> [EXERCISE OBJECTIVE]:
Which lines of the records below contain the string "behavior"? Report each of them.

> [RECORDS]:
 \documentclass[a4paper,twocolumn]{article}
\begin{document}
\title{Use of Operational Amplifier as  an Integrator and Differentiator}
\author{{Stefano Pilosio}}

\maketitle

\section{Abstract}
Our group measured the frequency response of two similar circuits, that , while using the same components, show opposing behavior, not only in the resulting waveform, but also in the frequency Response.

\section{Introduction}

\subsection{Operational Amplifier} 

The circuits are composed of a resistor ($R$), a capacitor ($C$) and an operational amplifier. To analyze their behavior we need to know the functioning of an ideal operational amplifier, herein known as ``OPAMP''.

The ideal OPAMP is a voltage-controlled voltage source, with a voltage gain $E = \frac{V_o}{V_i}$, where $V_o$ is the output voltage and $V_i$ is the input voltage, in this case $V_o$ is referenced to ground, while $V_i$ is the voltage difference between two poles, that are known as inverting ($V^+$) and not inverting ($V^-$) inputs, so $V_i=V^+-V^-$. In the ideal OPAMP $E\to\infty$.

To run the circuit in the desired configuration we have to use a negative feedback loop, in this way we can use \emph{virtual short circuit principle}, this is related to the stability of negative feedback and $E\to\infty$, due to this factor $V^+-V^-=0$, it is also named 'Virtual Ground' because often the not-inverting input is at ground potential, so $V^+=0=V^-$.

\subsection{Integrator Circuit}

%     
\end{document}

> [ANSWER TO THIS PROBLEM]:
Our group measured the frequency response of two similar circuits, that , while using the same components, show opposing behavior, not only in the resulting waveform, but also in the frequency Response.
The circuits are composed of a resistor ($R$), a capacitor ($C$) and an operational amplifier. To analyze their behavior we need to know the functioning of an ideal operational amplifier, herein known as ``OPAMP''.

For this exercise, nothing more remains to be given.